**About this exercise:** Give back every record exactly as it reads.

**Material for this exercise:**
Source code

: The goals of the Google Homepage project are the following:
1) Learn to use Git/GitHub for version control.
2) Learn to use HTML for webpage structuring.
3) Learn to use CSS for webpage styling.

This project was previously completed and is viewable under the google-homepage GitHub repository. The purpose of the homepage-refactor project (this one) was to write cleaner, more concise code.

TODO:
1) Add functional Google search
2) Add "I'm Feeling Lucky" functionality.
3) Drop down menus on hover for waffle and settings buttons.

**Solution:**
Source code

: The goals of the Google Homepage project are the following:
1) Learn to use Git/GitHub for version control.
2) Learn to use HTML for webpage structuring.
3) Learn to use CSS for webpage styling.

This project was previously completed and is viewable under the google-homepage GitHub repository. The purpose of the homepage-refactor project (this one) was to write cleaner, more concise code.

TODO:
1) Add functional Google search
2) Add "I'm Feeling Lucky" functionality.
3) Drop down menus on hover for waffle and settings buttons.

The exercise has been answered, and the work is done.